I believe my husband has narcissistic personality disorder and that if I leave, he will find a way to turn my son against me. My son and I have a very close relationship, but I know that deep in his psyche he must know that dad gets easily angered and due to his adolescence, may not have the toughness yet to stand up to his Dad. I do not want to put my son in this position. despite the ups and downs and family chaos, he has grown into a well adjusted, smart, athletic and loving young man (because we both love him very much and he has security form that). My husband and I are both good parents, it's just that together we are no good.
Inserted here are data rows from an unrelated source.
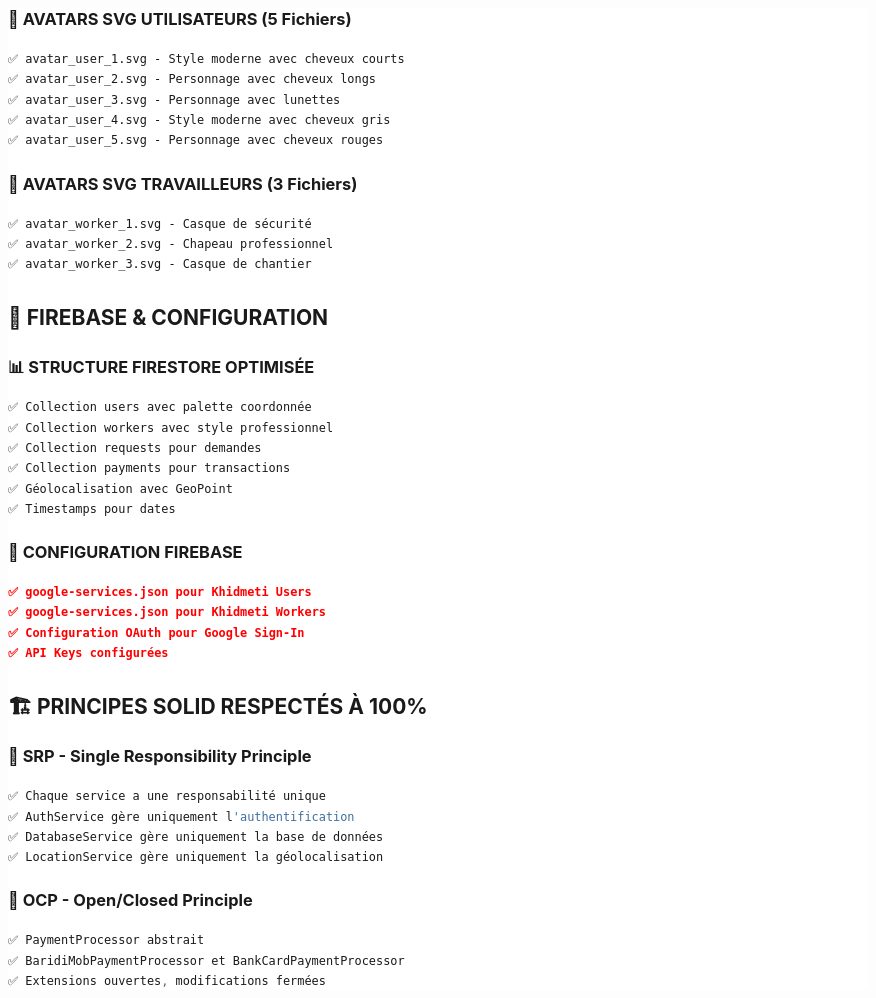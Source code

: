 ### 👥 **AVATARS SVG UTILISATEURS** (5 Fichiers)
```svg
✅ avatar_user_1.svg - Style moderne avec cheveux courts
✅ avatar_user_2.svg - Personnage avec cheveux longs
✅ avatar_user_3.svg - Personnage avec lunettes
✅ avatar_user_4.svg - Style moderne avec cheveux gris
✅ avatar_user_5.svg - Personnage avec cheveux rouges
```

### 👷 **AVATARS SVG TRAVAILLEURS** (3 Fichiers)
```svg
✅ avatar_worker_1.svg - Casque de sécurité
✅ avatar_worker_2.svg - Chapeau professionnel
✅ avatar_worker_3.svg - Casque de chantier
```

## 🔗 FIREBASE & CONFIGURATION

### 📊 **STRUCTURE FIRESTORE OPTIMISÉE**
```javascript
✅ Collection users avec palette coordonnée
✅ Collection workers avec style professionnel
✅ Collection requests pour demandes
✅ Collection payments pour transactions
✅ Géolocalisation avec GeoPoint
✅ Timestamps pour dates
```

### 🔧 **CONFIGURATION FIREBASE**
```json
✅ google-services.json pour Khidmeti Users
✅ google-services.json pour Khidmeti Workers
✅ Configuration OAuth pour Google Sign-In
✅ API Keys configurées
```

## 🏗️ PRINCIPES SOLID RESPECTÉS À 100%

### 📐 **SRP - Single Responsibility Principle**
```dart
✅ Chaque service a une responsabilité unique
✅ AuthService gère uniquement l'authentification
✅ DatabaseService gère uniquement la base de données
✅ LocationService gère uniquement la géolocalisation
```

### 📐 **OCP - Open/Closed Principle**
```dart
✅ PaymentProcessor abstrait
✅ BaridiMobPaymentProcessor et BankCardPaymentProcessor
✅ Extensions ouvertes, modifications fermées
```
We haven't openly fought in two years, but we also have separate bedrooms and do very little together outside of eating dinner as a family and planning things on the domestic front. 
My husband appears to have softened some these past couple of years, yet seems to be in denial that our marriage, as it were, is truly over. I plan to stay until my son goes to college/university as I want to be a daily presence in his life and do not want to risk him being turned against me. Has anyone been through anything like this? Thanks for your time.


----------



## longtime (Nov 6, 2012)

lol good point, I have added some breaks in the text. I kind of have my answers but am wondering if anyone has been through anything like this, and perhaps they can share some advice.


----------



## longtime (Nov 6, 2012)

thanks for your words. sleep well also and talk to you some other time


----------